Uncomfortable in my own thoughts, under his scrutiny, in the small enclosed space with him, I steeled myself. “Which are?”
“We surround you with security and don’t let him get close, or we stand back and let the opening and party play out.” He paused. “Or we draw him out.”
My stomach knotted. I didn’t know how much was from his presence or from his last sentence. “Which means?”
“Skipping the event would be safest.” He didn’t answer my question. “Second safest would be to surround you with security at both events and not let him get close.”
“If I’m surrounded, then he could choose not to reveal himself.” That much was obvious.
“Exactly. ”
“Then what would we do?” Because I wasn’t sure that would make the letters stop.
“Install a new security system, give you twenty-four-hour protection and wait for him to make another move.”
“How long would that take?” I would be a mess every time I drove somewhere, wondering if another bomb was going to be planted while I was away from my car, and worse, if it was and I didn’t know it.
He shrugged. “Days, weeks, an hour, never. Don’t know.”
I didn’t want to be surrounded, and I didn’t want to live like this a second longer than I had to. “And the second option? What would that entail?”
“I’m with you at both events, but not too close. We wait for him to show himself, then I react.”
“React?”
He nodded once. “Take him down.”
“And will that work?” I bit my tongue to keep from letting the rest of my fears escape, but then they just spilled out, as if this soldier-for-hire was the answer to all my prayers. “What if he gets me on the boat? What if you don’t see him in time? What if he harms me and the boat was only a ruse for him to escape?”
“I served three tours in Afghanistan with the US Marines, and I’ve been in personal protection going on four years. I’m trained to do what I do. I’ll protect you from anyone at the party.”
His speech was pretty and had all the right words, but it was the last three that stood out like a glowing neon sign. “At the party?”
“I can stop physical threats coming at you, but I can’t stop a sniper’s bullet. I don’t know what this stalker’s end game is, and I won’t know what I’m up against until it happens.”
In other words, no guarantees. I closed my eyes a brief moment. “And the third option?”
“We draw him out.”
I sucked in a breath. “Which means? ”
He didn’t hesitate. “We play up what I’m assuming was your original plan.”

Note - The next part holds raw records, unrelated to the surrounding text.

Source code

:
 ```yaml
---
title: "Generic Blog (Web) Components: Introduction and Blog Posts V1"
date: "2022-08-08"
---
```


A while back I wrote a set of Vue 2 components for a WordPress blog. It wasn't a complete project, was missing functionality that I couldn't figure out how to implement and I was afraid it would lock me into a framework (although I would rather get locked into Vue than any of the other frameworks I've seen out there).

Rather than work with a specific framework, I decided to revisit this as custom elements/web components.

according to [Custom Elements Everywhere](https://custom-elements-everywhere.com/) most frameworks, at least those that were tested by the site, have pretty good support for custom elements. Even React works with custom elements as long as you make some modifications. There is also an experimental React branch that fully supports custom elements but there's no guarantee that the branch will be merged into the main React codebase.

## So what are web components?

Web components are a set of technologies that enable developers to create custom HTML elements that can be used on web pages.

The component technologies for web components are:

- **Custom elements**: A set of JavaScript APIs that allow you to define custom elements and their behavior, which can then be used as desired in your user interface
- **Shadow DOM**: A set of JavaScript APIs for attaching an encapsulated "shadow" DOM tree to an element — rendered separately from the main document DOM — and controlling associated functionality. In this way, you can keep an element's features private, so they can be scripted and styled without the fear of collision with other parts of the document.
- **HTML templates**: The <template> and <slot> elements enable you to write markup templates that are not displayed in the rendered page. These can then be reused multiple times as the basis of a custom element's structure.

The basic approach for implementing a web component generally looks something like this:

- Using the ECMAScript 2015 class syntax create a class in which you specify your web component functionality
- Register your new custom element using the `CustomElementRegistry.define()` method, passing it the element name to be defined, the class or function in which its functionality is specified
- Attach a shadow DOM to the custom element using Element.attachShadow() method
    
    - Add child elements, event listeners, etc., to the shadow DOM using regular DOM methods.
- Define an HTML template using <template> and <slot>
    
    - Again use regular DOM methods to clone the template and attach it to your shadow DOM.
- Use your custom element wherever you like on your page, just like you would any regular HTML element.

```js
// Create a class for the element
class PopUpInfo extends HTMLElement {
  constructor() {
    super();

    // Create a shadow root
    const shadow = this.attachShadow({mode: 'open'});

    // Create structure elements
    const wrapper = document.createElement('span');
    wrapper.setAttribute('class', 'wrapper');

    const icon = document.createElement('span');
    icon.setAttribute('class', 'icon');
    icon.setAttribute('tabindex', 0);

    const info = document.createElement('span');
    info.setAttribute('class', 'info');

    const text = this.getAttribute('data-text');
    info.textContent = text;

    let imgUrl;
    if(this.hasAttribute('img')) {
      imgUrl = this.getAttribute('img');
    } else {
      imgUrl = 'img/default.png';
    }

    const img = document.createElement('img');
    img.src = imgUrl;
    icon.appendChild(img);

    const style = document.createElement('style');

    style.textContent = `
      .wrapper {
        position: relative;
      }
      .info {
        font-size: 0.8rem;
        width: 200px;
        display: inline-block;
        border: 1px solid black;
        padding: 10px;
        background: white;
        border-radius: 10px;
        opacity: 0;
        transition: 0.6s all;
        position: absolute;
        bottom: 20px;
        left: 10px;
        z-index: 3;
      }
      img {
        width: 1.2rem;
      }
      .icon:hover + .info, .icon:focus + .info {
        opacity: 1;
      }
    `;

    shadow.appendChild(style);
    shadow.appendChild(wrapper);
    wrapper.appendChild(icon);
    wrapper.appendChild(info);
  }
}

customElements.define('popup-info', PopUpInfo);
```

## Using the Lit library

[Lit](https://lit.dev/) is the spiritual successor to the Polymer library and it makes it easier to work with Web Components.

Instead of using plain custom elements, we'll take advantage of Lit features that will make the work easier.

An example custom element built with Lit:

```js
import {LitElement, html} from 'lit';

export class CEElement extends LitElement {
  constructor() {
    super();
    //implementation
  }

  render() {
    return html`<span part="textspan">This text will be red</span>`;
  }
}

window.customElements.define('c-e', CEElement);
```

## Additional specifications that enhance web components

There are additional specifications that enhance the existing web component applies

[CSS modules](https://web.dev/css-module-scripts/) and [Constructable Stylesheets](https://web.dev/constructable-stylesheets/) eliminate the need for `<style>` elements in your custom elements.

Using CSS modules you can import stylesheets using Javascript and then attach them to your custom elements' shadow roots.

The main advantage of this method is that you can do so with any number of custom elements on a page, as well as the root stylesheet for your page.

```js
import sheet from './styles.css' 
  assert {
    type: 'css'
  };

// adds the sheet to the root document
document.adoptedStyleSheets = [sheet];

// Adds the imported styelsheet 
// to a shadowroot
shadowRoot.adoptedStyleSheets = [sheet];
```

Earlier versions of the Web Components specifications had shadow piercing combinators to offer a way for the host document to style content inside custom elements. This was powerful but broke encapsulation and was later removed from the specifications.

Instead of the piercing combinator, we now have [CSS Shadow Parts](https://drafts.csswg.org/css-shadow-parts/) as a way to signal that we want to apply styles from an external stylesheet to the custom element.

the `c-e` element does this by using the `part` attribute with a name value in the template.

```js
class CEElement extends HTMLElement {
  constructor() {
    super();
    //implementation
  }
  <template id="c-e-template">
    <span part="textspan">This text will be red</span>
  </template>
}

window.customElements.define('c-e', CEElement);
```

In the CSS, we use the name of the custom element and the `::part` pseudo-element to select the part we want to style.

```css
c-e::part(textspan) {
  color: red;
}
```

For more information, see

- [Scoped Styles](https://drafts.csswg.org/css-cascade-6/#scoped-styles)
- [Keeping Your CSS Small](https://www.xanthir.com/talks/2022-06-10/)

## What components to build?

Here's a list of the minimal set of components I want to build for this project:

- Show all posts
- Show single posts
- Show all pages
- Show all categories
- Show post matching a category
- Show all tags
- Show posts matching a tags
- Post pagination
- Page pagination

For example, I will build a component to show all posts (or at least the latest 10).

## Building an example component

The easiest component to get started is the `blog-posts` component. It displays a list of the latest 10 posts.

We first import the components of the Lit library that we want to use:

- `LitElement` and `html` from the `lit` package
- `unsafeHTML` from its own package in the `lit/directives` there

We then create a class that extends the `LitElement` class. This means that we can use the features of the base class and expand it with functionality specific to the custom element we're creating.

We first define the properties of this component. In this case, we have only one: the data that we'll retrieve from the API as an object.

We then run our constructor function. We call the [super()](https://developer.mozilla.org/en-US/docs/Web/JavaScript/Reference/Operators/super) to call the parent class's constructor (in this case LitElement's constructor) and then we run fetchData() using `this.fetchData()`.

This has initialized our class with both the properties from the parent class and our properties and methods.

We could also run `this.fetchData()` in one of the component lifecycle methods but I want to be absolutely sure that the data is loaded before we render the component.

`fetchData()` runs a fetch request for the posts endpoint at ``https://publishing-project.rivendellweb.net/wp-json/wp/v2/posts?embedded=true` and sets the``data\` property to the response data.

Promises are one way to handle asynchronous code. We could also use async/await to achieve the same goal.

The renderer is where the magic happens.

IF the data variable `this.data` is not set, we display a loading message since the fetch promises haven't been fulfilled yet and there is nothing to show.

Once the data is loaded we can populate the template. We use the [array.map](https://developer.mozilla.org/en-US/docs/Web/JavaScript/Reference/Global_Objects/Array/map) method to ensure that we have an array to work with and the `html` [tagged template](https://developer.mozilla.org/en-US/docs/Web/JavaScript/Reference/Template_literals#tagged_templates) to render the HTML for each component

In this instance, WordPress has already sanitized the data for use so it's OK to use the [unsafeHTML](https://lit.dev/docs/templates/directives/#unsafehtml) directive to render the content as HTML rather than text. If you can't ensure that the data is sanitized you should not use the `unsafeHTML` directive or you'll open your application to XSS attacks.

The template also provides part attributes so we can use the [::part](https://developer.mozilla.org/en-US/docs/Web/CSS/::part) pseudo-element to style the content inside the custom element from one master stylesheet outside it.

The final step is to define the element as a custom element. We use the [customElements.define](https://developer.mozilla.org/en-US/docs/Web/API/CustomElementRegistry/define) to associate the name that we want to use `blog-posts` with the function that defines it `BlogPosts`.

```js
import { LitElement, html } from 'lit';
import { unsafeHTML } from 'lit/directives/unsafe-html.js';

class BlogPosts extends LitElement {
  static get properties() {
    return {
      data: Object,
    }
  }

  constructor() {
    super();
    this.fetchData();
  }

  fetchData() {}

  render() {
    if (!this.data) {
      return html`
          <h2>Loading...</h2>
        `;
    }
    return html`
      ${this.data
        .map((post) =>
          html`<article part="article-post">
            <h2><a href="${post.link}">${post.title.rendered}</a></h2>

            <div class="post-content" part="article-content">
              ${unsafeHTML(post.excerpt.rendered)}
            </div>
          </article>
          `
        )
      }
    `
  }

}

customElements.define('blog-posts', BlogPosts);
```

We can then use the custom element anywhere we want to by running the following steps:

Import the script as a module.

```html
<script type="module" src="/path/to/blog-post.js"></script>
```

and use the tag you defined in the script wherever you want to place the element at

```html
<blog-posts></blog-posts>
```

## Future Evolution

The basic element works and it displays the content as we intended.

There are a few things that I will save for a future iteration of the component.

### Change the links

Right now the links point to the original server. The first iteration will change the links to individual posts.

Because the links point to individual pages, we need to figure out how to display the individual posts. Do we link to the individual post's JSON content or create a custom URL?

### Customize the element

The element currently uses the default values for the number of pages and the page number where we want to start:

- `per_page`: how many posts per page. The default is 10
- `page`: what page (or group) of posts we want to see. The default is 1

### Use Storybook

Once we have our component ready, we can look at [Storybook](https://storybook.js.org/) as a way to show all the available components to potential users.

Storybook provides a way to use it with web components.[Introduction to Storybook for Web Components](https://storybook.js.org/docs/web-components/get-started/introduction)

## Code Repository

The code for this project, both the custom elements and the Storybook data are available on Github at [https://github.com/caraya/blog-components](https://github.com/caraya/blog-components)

We both knew I was going to parade him as my date in hopes to deter my stalker. But seeing the severity of the situation now, the explosion, and getting another letter this morning in broad daylight, the game had changed. I knew it. Damian knew it. And probably Mr. Luna knew it.
Drawing my bottom lip into my mouth, not sure I could form the words, I waited for him to fill in the details.
And he did.
His blue eyes staring down at me, his gaze unwavering, his expression determined, he said exactly what I was hoping he wouldn’t say.
“We give him a show.”
Oh God. “A show,” I absently repeated, stupidly wondering what that would entail.
Without an ounce of humor or flirtation, he winked at me. “Ready for a fake engagement?”